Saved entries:
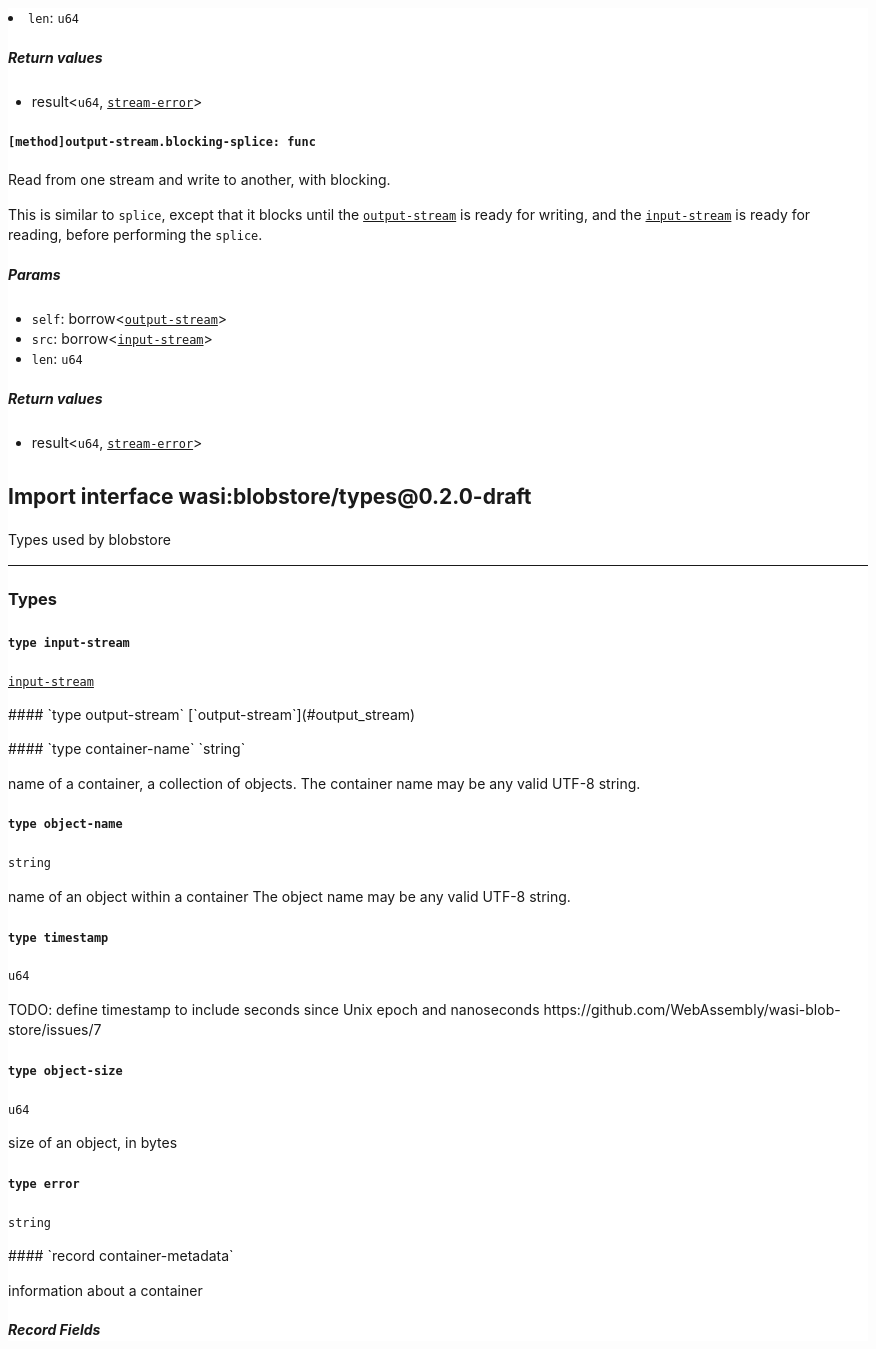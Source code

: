 <li><a id="method_output_stream_splice.len"></a><code>len</code>: <code>u64</code></li>
</ul>
<h5>Return values</h5>
<ul>
<li><a id="method_output_stream_splice.0"></a> result&lt;<code>u64</code>, <a href="#stream_error"><a href="#stream_error"><code>stream-error</code></a></a>&gt;</li>
</ul>
<h4><a id="method_output_stream_blocking_splice"></a><code>[method]output-stream.blocking-splice: func</code></h4>
<p>Read from one stream and write to another, with blocking.</p>
<p>This is similar to <code>splice</code>, except that it blocks until the
<a href="#output_stream"><code>output-stream</code></a> is ready for writing, and the <a href="#input_stream"><code>input-stream</code></a>
is ready for reading, before performing the <code>splice</code>.</p>
<h5>Params</h5>
<ul>
<li><a id="method_output_stream_blocking_splice.self"></a><code>self</code>: borrow&lt;<a href="#output_stream"><a href="#output_stream"><code>output-stream</code></a></a>&gt;</li>
<li><a id="method_output_stream_blocking_splice.src"></a><code>src</code>: borrow&lt;<a href="#input_stream"><a href="#input_stream"><code>input-stream</code></a></a>&gt;</li>
<li><a id="method_output_stream_blocking_splice.len"></a><code>len</code>: <code>u64</code></li>
</ul>
<h5>Return values</h5>
<ul>
<li><a id="method_output_stream_blocking_splice.0"></a> result&lt;<code>u64</code>, <a href="#stream_error"><a href="#stream_error"><code>stream-error</code></a></a>&gt;</li>
</ul>
<h2><a id="wasi_blobstore_types_0_2_0_draft"></a>Import interface wasi:blobstore/types@0.2.0-draft</h2>
<p>Types used by blobstore</p>
<hr />
<h3>Types</h3>
<h4><a id="input_stream"></a><code>type input-stream</code></h4>
<p><a href="#input_stream"><a href="#input_stream"><code>input-stream</code></a></a></p>
<p>
#### <a id="output_stream"></a>`type output-stream`
[`output-stream`](#output_stream)
<p>
#### <a id="container_name"></a>`type container-name`
`string`
<p>name of a container, a collection of objects.
The container name may be any valid UTF-8 string.
<h4><a id="object_name"></a><code>type object-name</code></h4>
<p><code>string</code></p>
<p>name of an object within a container
The object name may be any valid UTF-8 string.
<h4><a id="timestamp"></a><code>type timestamp</code></h4>
<p><code>u64</code></p>
<p>TODO: define timestamp to include seconds since
Unix epoch and nanoseconds
https://github.com/WebAssembly/wasi-blob-store/issues/7
<h4><a id="object_size"></a><code>type object-size</code></h4>
<p><code>u64</code></p>
<p>size of an object, in bytes
<h4><a id="error"></a><code>type error</code></h4>
<p><code>string</code></p>
<p>
#### <a id="container_metadata"></a>`record container-metadata`
<p>information about a container</p>
<h5>Record Fields</h5>
<ul>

Task description —
Omit every picture, and otherwise quote the entries exactly.

Response below —
Source code

: <li><a id="method_output_stream_splice.len"></a><code>len</code>: <code>u64</code></li>
</ul>
<h5>Return values</h5>
<ul>
<li><a id="method_output_stream_splice.0"></a> result&lt;<code>u64</code>, <a href="#stream_error"><a href="#stream_error"><code>stream-error</code></a></a>&gt;</li>
</ul>
<h4><a id="method_output_stream_blocking_splice"></a><code>[method]output-stream.blocking-splice: func</code></h4>
<p>Read from one stream and write to another, with blocking.</p>
<p>This is similar to <code>splice</code>, except that it blocks until the
<a href="#output_stream"><code>output-stream</code></a> is ready for writing, and the <a href="#input_stream"><code>input-stream</code></a>
is ready for reading, before performing the <code>splice</code>.</p>
<h5>Params</h5>
<ul>
<li><a id="method_output_stream_blocking_splice.self"></a><code>self</code>: borrow&lt;<a href="#output_stream"><a href="#output_stream"><code>output-stream</code></a></a>&gt;</li>
<li><a id="method_output_stream_blocking_splice.src"></a><code>src</code>: borrow&lt;<a href="#input_stream"><a href="#input_stream"><code>input-stream</code></a></a>&gt;</li>
<li><a id="method_output_stream_blocking_splice.len"></a><code>len</code>: <code>u64</code></li>
</ul>
<h5>Return values</h5>
<ul>
<li><a id="method_output_stream_blocking_splice.0"></a> result&lt;<code>u64</code>, <a href="#stream_error"><a href="#stream_error"><code>stream-error</code></a></a>&gt;</li>
</ul>
<h2><a id="wasi_blobstore_types_0_2_0_draft"></a>Import interface wasi:blobstore/types@0.2.0-draft</h2>
<p>Types used by blobstore</p>
<hr />
<h3>Types</h3>
<h4><a id="input_stream"></a><code>type input-stream</code></h4>
<p><a href="#input_stream"><a href="#input_stream"><code>input-stream</code></a></a></p>
<p>
#### <a id="output_stream"></a>`type output-stream`
[`output-stream`](#output_stream)
<p>
#### <a id="container_name"></a>`type container-name`
`string`
<p>name of a container, a collection of objects.
The container name may be any valid UTF-8 string.
<h4><a id="object_name"></a><code>type object-name</code></h4>
<p><code>string</code></p>
<p>name of an object within a container
The object name may be any valid UTF-8 string.
<h4><a id="timestamp"></a><code>type timestamp</code></h4>
<p><code>u64</code></p>
<p>TODO: define timestamp to include seconds since
Unix epoch and nanoseconds
https://github.com/WebAssembly/wasi-blob-store/issues/7
<h4><a id="object_size"></a><code>type object-size</code></h4>
<p><code>u64</code></p>
<p>size of an object, in bytes
<h4><a id="error"></a><code>type error</code></h4>
<p><code>string</code></p>
<p>
#### <a id="container_metadata"></a>`record container-metadata`
<p>information about a container</p>
<h5>Record Fields</h5>
<ul>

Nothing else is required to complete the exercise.